Assange wrote: “The right to receive and impart true information is the guiding principle of WikiLeaks—an organization that has a staff and organizational mission far beyond myself. Our organization defends the public’s right to be informed.”
WikiLeaks, Assange declared, “remains committed to publishing information that informs the public, even if many, especially those in power, would prefer not to see it … It must publish and be damned.”
The relentless persecution of Assange has not only been aimed at preventing WikiLeaks from publishing the truth. It is part of an attempt by the ruling class to intimidate and silence all critical and independent journalists and media organisations, as well as would-be whistleblowers around the world.
The attempt to paint Assange as a criminal has been at the forefront of sweeping censorship and an assault on fundamental democratic rights under way around the world. The lurch towards dictatorial forms of rule is being driven by the terror of the capitalist oligarchs and their governments that a mass movement of the working class is developing internationally against ever widening social inequality and the growing danger that economic and strategic conflicts between the major powers will lead to war.
As Leon Trotsky noted in 1937, “the true criminals hide under the cloak of the accusers.”
The US state, however, under both the Obama and Trump administrations, has only been able to conduct and sustain its vendetta against Assange because of the shameless support it has received internationally.
The establishment media, particularly publications such as the Guardian and the New York Times, has completely aligned with the effort to destroy WikiLeaks and suppress all other independent publications.
Successive Australian Labor and conservative governments have refused to defend Assange—an Australian citizen. The entire official Australian political and media establishment, including the Greens, parliamentary “independents” and the trade unions, has thrown Assange to the wolves. None gave support to the rally organised by the Socialist Equality Party and addressed by filmmaker John Pilger on June 17 this year, which demanded that the government use its legal and diplomatic powers to secure Assange’s freedom and right to return to Australia.

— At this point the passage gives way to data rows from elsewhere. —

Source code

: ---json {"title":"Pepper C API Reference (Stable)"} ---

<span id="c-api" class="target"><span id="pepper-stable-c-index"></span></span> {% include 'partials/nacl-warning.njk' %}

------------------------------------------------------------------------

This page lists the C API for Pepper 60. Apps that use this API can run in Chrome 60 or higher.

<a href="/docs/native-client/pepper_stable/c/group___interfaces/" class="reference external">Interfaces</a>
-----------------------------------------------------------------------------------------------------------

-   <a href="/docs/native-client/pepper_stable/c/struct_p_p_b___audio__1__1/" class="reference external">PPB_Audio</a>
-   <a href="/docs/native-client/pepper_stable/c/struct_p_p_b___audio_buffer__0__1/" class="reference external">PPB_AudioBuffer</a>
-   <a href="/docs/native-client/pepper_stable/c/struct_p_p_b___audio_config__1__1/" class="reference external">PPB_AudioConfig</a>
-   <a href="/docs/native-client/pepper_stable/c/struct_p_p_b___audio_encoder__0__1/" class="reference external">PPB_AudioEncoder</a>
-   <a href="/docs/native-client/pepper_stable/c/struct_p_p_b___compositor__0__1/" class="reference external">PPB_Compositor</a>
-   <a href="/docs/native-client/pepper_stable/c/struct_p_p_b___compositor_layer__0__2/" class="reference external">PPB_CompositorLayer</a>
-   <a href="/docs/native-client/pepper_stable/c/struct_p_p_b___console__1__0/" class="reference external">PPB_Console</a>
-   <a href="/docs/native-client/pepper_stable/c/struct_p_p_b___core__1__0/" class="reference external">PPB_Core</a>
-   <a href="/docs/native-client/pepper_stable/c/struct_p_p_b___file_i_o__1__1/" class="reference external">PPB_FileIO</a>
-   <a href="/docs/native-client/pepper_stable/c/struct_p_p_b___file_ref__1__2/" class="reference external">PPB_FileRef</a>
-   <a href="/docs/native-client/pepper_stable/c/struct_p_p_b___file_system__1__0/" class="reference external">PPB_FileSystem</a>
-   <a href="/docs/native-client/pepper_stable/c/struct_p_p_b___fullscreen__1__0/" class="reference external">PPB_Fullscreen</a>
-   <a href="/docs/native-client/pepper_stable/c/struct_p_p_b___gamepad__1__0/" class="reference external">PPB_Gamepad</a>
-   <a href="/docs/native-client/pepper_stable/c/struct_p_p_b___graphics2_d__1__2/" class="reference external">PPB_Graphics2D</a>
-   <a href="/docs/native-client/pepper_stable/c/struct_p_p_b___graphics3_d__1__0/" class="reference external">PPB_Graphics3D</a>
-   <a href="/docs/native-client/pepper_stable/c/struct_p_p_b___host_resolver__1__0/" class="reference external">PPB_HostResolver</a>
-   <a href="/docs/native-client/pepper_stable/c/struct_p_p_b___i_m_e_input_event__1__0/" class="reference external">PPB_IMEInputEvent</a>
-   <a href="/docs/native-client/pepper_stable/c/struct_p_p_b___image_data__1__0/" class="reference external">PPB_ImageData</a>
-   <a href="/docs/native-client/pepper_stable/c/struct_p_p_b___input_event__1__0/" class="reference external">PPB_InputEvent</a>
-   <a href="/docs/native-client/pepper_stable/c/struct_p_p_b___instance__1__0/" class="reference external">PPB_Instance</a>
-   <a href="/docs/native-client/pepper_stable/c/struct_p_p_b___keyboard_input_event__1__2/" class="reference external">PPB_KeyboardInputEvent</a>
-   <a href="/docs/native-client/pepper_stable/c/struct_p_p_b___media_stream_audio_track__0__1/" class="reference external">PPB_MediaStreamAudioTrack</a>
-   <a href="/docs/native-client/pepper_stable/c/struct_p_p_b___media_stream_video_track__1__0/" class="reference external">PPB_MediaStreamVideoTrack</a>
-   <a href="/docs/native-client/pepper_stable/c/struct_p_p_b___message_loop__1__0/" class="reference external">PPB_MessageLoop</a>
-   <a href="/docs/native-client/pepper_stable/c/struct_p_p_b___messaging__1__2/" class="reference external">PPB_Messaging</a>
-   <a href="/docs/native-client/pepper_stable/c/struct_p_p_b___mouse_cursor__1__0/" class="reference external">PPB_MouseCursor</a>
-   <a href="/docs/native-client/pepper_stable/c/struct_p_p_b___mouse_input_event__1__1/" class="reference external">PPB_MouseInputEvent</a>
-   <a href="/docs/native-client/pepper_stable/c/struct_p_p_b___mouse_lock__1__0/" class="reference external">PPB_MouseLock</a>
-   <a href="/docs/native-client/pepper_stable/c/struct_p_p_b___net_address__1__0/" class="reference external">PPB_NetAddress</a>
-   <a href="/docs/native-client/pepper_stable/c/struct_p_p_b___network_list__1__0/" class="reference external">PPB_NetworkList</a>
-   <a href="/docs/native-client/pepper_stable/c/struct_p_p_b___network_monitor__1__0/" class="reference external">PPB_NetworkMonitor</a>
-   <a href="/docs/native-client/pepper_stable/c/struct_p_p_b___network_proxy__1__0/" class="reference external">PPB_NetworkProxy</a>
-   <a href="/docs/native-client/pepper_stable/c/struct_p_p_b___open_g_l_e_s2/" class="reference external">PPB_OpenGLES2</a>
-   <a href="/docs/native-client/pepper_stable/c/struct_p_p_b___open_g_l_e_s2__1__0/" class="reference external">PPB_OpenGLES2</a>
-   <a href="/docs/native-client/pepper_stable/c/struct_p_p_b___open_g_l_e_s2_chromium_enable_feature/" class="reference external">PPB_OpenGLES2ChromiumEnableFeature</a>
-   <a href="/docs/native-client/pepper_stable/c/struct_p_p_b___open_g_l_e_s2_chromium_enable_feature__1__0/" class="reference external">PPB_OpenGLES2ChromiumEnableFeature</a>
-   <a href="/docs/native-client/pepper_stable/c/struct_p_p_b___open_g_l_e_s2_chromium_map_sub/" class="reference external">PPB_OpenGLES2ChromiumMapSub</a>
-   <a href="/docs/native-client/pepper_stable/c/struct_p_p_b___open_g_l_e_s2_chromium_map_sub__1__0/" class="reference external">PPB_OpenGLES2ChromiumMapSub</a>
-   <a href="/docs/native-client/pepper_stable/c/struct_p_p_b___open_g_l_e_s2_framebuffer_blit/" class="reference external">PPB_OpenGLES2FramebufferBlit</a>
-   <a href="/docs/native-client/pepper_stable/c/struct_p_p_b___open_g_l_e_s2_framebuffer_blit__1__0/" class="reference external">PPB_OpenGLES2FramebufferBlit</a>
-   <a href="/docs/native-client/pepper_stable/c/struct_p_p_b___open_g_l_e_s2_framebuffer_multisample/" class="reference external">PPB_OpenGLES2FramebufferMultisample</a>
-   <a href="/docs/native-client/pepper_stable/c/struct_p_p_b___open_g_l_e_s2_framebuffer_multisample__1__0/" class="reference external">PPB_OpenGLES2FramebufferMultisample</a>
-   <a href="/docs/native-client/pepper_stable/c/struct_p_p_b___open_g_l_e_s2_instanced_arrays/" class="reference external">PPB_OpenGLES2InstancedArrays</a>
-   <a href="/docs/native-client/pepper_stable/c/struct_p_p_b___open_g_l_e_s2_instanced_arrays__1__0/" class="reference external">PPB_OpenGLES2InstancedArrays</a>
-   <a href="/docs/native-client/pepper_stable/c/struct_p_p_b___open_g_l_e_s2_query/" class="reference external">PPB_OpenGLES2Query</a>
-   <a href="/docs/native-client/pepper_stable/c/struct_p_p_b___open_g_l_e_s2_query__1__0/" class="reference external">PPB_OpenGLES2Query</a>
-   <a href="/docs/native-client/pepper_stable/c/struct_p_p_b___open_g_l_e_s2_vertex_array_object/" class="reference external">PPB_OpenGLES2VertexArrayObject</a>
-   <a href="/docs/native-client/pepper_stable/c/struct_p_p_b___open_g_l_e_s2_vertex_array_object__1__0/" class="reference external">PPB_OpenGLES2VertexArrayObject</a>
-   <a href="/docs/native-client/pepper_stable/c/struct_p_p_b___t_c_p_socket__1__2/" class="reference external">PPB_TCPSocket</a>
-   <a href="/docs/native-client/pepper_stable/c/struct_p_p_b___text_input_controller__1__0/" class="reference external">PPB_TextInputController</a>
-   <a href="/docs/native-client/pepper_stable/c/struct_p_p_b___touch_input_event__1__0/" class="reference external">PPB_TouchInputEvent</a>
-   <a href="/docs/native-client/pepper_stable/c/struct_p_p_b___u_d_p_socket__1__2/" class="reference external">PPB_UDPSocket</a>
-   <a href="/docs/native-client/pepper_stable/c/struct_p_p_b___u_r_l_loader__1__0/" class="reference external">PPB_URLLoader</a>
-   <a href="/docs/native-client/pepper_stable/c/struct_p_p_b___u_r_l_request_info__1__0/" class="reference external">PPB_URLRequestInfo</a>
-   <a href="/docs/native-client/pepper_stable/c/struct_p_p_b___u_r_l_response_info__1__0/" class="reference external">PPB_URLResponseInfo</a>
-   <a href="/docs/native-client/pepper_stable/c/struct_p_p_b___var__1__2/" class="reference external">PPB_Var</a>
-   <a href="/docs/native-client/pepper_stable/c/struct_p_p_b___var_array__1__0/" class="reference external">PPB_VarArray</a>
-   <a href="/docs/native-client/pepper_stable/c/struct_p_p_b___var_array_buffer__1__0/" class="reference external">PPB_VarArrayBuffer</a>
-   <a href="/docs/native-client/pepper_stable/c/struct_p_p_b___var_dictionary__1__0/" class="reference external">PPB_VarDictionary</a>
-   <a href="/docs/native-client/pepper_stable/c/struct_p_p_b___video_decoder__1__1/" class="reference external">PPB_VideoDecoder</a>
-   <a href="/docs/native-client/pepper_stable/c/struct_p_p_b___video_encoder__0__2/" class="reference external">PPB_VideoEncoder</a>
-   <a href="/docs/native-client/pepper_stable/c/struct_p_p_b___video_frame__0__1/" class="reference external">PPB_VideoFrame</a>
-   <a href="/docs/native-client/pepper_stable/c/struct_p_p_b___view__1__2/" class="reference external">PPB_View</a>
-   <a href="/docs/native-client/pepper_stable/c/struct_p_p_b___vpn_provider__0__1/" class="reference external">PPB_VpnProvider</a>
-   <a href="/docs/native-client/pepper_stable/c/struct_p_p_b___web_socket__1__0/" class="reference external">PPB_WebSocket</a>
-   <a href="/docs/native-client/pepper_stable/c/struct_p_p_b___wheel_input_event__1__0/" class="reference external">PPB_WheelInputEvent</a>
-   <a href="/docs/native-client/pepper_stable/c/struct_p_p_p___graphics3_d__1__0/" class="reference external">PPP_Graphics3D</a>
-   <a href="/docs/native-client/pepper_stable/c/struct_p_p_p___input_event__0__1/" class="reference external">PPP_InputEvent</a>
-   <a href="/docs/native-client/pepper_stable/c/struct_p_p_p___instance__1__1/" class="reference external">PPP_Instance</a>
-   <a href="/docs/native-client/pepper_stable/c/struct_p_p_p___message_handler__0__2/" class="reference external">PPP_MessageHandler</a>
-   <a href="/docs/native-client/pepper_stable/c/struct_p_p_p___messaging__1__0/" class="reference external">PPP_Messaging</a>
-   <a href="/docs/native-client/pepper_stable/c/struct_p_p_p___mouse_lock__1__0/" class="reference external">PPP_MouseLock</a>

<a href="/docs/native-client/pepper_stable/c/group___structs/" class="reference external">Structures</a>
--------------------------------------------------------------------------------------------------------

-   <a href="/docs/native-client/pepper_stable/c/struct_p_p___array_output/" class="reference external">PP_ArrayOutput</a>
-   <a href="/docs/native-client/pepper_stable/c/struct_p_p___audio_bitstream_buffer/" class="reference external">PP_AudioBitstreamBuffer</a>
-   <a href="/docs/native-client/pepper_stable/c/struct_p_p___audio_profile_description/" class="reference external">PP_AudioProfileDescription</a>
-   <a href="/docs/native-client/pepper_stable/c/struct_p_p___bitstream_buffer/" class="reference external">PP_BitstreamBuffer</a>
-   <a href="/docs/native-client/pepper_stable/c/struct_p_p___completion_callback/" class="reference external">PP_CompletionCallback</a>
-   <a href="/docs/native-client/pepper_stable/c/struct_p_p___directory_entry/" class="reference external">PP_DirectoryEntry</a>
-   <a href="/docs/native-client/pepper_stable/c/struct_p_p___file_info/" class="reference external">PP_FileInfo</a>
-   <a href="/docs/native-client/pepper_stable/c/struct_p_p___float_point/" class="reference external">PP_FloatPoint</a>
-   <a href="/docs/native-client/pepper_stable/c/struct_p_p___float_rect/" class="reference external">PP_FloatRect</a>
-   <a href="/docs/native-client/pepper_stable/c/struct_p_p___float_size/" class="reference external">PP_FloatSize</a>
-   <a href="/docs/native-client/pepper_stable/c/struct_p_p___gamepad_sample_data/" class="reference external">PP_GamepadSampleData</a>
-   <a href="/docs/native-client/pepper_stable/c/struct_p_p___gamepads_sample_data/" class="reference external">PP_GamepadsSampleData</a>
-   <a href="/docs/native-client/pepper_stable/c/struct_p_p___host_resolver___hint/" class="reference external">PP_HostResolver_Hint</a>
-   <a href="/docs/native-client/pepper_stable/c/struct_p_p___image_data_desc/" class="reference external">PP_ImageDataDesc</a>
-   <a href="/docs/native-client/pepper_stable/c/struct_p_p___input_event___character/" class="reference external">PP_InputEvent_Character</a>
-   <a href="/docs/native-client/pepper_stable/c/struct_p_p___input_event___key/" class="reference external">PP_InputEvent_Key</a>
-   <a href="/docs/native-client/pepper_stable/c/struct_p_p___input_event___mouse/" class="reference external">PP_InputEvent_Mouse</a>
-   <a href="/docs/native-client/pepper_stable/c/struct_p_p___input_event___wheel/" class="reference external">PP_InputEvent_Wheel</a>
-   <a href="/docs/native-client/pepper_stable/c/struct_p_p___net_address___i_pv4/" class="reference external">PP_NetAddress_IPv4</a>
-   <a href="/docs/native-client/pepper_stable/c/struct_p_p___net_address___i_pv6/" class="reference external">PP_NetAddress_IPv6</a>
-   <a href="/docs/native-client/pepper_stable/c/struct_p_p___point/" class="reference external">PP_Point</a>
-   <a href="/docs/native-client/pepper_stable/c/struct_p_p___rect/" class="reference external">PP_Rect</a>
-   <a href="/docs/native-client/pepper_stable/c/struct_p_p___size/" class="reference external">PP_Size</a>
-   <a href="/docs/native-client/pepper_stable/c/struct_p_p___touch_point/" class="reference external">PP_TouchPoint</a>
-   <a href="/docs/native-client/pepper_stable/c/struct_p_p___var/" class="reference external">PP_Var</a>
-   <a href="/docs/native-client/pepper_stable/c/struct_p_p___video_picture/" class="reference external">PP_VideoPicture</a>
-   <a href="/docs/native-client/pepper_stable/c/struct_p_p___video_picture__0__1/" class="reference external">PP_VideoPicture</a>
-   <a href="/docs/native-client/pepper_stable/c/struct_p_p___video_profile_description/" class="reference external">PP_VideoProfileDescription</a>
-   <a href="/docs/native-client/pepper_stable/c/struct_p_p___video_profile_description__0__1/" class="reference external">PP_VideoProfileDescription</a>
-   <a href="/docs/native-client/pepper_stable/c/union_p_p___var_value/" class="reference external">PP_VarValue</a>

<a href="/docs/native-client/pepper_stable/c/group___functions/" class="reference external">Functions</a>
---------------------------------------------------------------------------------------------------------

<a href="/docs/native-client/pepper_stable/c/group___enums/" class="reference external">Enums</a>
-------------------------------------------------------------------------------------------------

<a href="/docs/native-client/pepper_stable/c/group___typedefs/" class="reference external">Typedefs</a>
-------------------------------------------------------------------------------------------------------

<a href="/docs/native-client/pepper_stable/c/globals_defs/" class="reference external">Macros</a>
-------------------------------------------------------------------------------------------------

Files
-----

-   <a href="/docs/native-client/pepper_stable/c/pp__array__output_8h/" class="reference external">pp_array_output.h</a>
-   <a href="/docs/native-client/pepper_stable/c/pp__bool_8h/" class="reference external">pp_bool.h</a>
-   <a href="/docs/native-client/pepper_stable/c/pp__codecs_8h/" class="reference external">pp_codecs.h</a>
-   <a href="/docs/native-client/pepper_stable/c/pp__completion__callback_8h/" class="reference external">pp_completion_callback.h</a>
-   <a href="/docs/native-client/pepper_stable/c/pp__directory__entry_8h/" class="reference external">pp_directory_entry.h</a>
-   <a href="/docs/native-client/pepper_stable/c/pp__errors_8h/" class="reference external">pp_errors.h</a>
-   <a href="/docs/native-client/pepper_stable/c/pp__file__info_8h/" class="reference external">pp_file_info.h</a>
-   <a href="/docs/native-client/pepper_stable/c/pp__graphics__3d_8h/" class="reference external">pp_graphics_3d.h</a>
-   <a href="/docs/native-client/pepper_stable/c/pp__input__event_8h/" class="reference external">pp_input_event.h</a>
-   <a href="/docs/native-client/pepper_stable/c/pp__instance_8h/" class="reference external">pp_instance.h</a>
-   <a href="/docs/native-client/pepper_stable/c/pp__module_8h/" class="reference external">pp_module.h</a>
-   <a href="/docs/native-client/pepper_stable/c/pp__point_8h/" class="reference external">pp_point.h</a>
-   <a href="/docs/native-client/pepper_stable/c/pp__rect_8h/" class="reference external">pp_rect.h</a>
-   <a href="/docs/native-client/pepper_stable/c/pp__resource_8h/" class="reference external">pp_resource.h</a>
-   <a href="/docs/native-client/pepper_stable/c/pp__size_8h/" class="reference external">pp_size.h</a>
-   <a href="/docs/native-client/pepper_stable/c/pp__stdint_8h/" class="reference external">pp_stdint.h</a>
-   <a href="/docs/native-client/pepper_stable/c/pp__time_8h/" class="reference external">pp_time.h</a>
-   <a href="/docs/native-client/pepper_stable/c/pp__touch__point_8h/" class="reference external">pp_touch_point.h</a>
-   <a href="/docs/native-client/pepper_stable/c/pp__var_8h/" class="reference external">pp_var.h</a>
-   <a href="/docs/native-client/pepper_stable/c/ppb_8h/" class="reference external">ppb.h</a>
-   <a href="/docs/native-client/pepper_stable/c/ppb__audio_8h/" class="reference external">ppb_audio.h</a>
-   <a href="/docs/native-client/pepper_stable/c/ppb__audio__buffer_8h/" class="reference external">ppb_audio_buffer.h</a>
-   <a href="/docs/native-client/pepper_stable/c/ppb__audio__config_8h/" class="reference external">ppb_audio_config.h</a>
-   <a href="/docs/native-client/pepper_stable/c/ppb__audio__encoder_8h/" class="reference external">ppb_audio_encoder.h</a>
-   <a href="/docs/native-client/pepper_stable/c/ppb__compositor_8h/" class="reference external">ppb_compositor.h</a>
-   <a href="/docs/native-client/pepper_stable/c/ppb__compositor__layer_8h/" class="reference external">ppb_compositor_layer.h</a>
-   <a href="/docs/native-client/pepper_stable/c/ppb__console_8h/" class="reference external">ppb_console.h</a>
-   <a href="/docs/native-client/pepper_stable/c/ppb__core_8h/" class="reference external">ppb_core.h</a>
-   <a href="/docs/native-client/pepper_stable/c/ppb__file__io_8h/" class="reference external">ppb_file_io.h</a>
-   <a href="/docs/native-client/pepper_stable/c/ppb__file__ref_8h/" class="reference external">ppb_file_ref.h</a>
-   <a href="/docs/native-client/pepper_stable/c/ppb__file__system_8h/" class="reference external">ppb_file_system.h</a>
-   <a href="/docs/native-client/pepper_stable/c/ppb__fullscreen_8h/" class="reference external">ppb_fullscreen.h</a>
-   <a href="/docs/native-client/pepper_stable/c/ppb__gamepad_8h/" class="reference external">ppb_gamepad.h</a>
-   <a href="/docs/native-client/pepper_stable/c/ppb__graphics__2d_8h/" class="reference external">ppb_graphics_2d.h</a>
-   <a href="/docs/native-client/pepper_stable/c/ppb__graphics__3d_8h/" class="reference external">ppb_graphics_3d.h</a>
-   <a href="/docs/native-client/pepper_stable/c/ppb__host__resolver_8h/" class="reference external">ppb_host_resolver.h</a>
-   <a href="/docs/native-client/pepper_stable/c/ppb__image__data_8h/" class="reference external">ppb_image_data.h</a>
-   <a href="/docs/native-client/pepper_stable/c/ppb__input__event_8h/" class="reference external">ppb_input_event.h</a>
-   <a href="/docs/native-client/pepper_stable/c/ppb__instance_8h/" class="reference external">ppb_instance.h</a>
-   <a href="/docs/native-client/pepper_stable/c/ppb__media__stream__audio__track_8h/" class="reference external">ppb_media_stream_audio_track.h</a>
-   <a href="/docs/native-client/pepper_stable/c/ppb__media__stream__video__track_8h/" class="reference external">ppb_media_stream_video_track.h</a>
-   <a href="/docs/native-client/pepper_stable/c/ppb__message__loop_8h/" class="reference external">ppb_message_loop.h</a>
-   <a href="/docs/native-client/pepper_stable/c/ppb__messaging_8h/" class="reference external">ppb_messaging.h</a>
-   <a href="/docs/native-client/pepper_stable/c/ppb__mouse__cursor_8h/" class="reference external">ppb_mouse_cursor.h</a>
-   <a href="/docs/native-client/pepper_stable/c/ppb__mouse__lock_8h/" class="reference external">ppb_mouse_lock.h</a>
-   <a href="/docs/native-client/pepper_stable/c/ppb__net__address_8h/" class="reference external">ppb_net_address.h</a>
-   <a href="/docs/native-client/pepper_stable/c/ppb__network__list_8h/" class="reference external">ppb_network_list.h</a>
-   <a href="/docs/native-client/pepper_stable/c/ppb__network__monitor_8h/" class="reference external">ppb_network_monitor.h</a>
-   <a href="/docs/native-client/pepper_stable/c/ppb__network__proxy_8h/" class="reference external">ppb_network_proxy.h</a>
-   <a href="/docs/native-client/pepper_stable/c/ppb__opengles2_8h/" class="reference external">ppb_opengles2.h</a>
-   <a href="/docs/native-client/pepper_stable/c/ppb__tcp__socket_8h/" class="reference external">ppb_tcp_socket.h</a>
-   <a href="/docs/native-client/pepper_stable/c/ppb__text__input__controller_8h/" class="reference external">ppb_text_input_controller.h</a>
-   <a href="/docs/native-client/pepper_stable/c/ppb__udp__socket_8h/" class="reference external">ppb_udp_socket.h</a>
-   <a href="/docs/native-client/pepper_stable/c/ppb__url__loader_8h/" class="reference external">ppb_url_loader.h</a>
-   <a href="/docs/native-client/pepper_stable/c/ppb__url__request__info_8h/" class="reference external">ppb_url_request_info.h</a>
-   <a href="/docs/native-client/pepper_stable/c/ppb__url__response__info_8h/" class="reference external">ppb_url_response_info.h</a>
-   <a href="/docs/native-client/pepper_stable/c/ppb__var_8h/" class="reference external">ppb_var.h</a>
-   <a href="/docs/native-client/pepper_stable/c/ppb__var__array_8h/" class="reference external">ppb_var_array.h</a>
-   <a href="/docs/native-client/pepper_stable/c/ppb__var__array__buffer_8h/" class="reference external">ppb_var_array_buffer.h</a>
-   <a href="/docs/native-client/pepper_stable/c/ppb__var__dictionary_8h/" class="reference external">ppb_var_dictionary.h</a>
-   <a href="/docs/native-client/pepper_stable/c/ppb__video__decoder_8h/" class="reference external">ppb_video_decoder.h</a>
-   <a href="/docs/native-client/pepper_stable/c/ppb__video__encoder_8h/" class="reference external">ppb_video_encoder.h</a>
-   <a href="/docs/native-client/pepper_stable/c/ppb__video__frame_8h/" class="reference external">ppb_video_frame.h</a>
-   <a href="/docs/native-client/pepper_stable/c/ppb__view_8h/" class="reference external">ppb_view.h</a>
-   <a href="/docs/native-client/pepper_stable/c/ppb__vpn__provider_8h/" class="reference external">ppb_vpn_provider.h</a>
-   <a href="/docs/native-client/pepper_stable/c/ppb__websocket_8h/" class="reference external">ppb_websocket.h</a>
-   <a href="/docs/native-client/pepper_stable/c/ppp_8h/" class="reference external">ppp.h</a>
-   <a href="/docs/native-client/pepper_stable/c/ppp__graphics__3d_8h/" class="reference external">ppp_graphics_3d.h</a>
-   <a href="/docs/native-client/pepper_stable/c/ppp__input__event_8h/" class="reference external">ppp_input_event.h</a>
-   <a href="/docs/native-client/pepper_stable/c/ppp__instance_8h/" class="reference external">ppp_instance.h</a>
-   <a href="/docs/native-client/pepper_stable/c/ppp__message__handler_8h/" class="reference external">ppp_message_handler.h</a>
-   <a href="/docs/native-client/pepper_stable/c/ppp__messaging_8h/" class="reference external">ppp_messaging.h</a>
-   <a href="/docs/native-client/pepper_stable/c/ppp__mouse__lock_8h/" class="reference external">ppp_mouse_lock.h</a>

In Britain, the role of Labour Party leader Jeremy Corbyn has been particularly pernicious. Corbyn, who once mouthed support for WikiLeaks, has refused to publicly demand that the Tory government drop the bail charges against Assange, guarantee he will not be extradited to the US and allow him to leave both the Ecuadorian embassy and the United Kingdom if he chooses.
The Ecuadorian government, under its current president, Lenin Moreno, has turned on Assange in order to ingratiate itself with Washington. In March this year, it cut off his ability to communicate and has taken additional vindictive measures to pressure him to leave the embassy.
Most striking, however, has been the abandonment of Assange by virtually all the middle class pseudo-left organisations in the US, Australia, Britain and around the world. Flowing from their support for gender- and race-based identity politics and for the imperialist intrigues in Ukraine and Syria, which Assange opposed and exposed, they either maintain a complete silence on his persecution or have joined in slandering the WikiLeaks publisher as a “rapist” or “stooge” of Russia or Trump—even as Trump’s administration has stepped up the US effort to silence him.
The line-up of forces serves only to underscore that the defence of Assange, WikiLeaks and all democratic rights requires the independent political mobilisation of the international working class against the entire existing political establishment and the capitalist system it serves.
Every effort must be made to alert workers and youth to the immense implications of the persecution of Julian Assange and the necessity for the most wide-ranging campaign to demand his immediate and unconditional freedom.